As a {role} i want to {ability} [in order to {purpose}]....is called a user story.
A user story's scope is always to define some functional requirement, in some cases bounded by non-functional constraints. This is a major weakness in all agile processes, as the non-functional requirements - which drive the architecture and the system's cost - don't get enough consideration.
A user story card is a composition of...
- A story (functional requirement, 'as a ... i want to ... in order to ...)
- One or more user acceptance criteria
- One or more constraints (non-functional requirements)
Example
As a blog author I want to be able to add diagrams to my blog posts in order to impress my readers.
User acceptance criteria:
- The blog author can upload an image in one of the following file formats: jpeg, gif, bmp and tif.
- The system must support image file sizes of up to 500kB.
- Uploaded images must be stored as the blog post's attachments.
- The image can be positioned within the blog post by adding a tag to the text.
- The image's alignment can be specified by adding a parameter to the tag.
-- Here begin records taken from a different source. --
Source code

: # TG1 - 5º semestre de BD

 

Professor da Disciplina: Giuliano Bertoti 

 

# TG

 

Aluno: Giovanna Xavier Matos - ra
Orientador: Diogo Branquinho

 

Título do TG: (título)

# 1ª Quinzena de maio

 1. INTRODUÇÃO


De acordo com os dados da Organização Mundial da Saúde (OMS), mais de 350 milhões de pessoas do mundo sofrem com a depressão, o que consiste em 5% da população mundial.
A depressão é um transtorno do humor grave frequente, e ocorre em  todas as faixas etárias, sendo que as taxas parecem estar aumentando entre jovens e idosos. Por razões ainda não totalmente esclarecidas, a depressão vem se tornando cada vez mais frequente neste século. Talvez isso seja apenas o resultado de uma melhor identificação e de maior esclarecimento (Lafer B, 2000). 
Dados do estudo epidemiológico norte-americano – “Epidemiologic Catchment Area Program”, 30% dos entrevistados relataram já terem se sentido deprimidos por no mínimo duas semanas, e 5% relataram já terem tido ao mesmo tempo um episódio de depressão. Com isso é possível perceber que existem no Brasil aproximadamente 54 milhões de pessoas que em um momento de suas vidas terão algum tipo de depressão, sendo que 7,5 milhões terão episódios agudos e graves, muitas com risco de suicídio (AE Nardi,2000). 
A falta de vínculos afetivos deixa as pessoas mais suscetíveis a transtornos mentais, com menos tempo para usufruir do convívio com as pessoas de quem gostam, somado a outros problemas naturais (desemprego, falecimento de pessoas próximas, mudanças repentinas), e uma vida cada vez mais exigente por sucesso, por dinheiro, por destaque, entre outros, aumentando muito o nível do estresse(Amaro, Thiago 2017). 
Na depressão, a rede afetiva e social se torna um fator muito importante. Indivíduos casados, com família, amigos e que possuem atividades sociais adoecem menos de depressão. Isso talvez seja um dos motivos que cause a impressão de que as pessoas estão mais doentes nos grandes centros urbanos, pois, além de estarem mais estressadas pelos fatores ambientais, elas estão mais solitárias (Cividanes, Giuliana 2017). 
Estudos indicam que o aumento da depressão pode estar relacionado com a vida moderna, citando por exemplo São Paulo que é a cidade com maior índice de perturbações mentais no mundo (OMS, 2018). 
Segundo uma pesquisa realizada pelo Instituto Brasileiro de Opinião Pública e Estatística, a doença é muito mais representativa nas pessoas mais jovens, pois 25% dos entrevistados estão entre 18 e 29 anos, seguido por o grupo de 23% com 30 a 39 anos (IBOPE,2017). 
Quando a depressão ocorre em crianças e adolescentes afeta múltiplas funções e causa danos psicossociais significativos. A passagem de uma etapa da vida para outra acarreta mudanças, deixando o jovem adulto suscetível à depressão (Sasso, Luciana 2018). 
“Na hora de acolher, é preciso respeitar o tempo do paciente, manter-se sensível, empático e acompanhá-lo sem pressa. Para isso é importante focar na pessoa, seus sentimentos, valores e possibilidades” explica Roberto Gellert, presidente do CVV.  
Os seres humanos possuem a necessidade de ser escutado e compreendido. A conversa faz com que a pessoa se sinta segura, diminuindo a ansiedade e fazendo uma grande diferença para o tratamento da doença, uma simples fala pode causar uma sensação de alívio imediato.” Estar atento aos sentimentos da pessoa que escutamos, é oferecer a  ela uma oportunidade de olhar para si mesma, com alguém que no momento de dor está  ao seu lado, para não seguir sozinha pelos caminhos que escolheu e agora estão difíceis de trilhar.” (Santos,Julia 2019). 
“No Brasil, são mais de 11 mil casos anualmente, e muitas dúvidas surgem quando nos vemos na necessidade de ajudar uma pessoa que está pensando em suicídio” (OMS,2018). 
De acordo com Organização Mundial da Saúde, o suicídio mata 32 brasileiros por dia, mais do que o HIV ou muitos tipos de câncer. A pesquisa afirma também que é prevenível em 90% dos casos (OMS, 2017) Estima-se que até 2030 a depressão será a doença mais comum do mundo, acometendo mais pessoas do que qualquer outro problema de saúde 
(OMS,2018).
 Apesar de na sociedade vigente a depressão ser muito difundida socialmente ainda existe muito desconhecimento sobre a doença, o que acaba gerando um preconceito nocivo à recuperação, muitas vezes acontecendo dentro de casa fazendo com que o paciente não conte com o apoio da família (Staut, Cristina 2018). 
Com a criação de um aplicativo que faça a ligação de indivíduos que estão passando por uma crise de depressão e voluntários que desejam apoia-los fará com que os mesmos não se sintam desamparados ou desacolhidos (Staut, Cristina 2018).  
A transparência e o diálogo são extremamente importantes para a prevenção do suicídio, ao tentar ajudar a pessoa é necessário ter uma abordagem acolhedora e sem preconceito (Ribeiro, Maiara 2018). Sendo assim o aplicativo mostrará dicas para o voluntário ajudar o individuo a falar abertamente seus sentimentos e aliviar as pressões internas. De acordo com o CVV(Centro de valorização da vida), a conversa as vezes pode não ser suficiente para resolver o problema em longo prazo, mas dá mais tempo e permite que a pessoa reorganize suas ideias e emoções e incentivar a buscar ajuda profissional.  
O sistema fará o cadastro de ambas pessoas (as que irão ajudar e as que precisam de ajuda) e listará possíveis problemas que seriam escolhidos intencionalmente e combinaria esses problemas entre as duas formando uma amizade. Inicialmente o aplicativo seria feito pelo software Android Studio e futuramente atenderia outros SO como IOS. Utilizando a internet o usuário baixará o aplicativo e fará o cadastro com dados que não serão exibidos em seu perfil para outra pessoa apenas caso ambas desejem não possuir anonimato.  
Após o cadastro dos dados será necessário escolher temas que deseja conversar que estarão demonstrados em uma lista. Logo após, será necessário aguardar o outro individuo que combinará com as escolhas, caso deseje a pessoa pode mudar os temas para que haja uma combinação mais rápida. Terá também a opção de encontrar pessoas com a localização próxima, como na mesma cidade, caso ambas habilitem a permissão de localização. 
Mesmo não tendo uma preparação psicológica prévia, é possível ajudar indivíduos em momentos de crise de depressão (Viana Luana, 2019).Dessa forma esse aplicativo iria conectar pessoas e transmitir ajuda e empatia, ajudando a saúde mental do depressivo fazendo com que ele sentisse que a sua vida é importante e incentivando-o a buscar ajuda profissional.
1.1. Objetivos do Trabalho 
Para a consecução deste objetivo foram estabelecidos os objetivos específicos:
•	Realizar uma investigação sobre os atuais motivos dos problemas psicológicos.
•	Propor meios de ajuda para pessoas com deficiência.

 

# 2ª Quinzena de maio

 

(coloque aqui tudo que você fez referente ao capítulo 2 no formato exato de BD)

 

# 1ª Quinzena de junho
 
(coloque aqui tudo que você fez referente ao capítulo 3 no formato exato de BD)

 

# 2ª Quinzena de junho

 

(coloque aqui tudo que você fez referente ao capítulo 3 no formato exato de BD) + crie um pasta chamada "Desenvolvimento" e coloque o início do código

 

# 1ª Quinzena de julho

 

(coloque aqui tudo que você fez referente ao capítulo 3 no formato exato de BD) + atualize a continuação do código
- Images can be aligned to the left, to the right or centered.
- An image must be scaled to 80% of the blog's width.
- Removing the tag from the text must not delete the blog post's attachment.
Constraints:
- The GUI must be implemented in HTML 5.0
- The system must be implemented in Java
- The system must support up to 100 concurrent blog authors editing at the same time
- The system must support up to 5000 concurrent blog readers with a response time of at most 3 seconds
A user story as a sentence (the 'story') identifies - but doesn't specify - a software requirement. The difference between identification and specification is essential: A user story's purpose is to act as a placeholder for collaboration between the person holding the role (or a proxy) and the team. It's however not intended to be seen as a full (complete and unambiguous) requirement's specification. A good user story adds some purpose in order to get a feeling for the business value that the user story's implementation is likely to achieve.
A good model that might help readers with a background in software engineering is to think of the set of requirements as a hash table. The hash table's keys are the user stories. Simple, small, unique, of equal structure, but without much information content. The meat comes with the hash table's values: collaboration.
This collaboration between the role and the team is necessary to bring in the requirement's context, it's constraints, some acceptance criteria and of course the requirement itself.